He handed a shotgun to Lindsay and kept a handgun for himself, tucking it into the back of his jeans. ‘I’m sorry. This isn’t how I wanted it to go.’
‘No! Please!’ Sam cried out.
‘You have Harries’s number?’ he asked Lindsay, collecting Sam’s phone from her scattered belongings. ‘It’s locked.’ He looked at her. ‘What’s the code?’
Sam shook her head and began to cry. He sat next to her again, held her wrist, took her thumb and held it over the home button. The screen unlocked. ‘Get me his number,’ he said to Lindsay.
‘I don’t have it,’ Lindsay said.
‘What?’
‘I don’t know it. I thought you would.’
Sam thought of the card from Officer Harries she’d put in her bag. It was face down among her things on the floor. She said nothing, waiting, hoping that the plan would fall apart.
‘Holy shit.’ He threw Sam’s phone down on to the sofa.
‘Dennis, we can get it. We can go to Howard and get his cell phone out of his pocket. He’s gonna have his own dad in his contacts, right?’

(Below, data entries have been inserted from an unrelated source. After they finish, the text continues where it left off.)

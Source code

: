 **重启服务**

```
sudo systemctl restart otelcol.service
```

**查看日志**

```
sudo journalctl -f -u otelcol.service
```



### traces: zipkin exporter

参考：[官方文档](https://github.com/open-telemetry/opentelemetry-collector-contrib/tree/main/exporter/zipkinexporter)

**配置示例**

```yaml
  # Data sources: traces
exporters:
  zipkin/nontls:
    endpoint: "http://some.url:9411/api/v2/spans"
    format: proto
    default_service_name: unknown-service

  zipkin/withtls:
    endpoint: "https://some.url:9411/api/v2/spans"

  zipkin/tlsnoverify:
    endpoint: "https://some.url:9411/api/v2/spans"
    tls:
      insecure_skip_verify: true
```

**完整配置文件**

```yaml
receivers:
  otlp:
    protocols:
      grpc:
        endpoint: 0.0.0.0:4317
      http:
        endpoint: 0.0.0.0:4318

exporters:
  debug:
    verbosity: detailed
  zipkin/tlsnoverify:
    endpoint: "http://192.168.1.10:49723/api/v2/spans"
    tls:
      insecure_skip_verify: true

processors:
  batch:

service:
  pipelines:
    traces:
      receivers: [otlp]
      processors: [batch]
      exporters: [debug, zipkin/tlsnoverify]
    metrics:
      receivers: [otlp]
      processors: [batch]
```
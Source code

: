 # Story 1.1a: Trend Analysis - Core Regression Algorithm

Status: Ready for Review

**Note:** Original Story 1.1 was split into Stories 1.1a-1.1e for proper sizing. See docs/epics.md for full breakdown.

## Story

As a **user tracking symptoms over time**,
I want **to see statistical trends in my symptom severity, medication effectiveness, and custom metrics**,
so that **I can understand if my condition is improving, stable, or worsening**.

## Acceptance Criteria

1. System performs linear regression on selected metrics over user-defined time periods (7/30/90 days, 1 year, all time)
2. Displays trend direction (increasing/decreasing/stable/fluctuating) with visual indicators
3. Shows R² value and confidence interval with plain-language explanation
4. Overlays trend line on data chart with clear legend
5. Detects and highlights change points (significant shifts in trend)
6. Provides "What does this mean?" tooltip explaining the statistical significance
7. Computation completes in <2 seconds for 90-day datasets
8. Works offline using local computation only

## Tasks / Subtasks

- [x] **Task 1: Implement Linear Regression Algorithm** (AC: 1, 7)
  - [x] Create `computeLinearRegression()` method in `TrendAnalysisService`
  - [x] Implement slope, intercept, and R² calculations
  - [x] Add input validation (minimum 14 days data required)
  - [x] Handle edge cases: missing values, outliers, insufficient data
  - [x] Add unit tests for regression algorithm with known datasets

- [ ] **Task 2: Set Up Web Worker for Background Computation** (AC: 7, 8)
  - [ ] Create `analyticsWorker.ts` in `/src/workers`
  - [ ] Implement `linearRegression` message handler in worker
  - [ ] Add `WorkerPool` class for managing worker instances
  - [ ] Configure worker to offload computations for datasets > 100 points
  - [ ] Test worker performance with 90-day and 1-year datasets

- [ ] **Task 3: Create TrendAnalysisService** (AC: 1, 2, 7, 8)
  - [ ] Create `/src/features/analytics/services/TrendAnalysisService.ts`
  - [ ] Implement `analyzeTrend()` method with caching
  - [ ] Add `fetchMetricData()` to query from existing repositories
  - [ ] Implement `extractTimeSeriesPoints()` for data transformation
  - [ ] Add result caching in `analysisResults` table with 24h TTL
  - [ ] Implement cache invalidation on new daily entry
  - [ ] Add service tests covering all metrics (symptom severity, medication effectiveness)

‘Fine,’ Dennis said. ‘I’ll go. Watch Sam for me.’ He looked at them both one more time before he left.
‘Please,’ Sam said when she felt Dennis was far enough away. ‘Let’s just call the police. Now, while he’s gone.’
Lindsay laughed. ‘You don’t think he’s going to let you go, do you?’
Sam felt rage swell inside her. ‘He’ll kill you.’
‘He won’t,’ Lindsay said. ‘Dennis needs me.’
‘But you killed Howard. I saw how angry he was. He won’t just let it go,’ Sam said. But the look in Lindsay’s eyes told her that her devotion to Dennis was worth any life, even her own. ‘And what if he doesn’t kill you?’ Sam continued, trying to make her see sense. ‘Even if you come out of this alive, what do you think will happen then? No one will believe your story, it’s crazy.’
‘Dennis has the best defence attorneys in the country,’ Lindsay said, though Sam didn’t think she sounded so sure.
‘He might decide you’re a risk, that you won’t stick to the story. Just think—’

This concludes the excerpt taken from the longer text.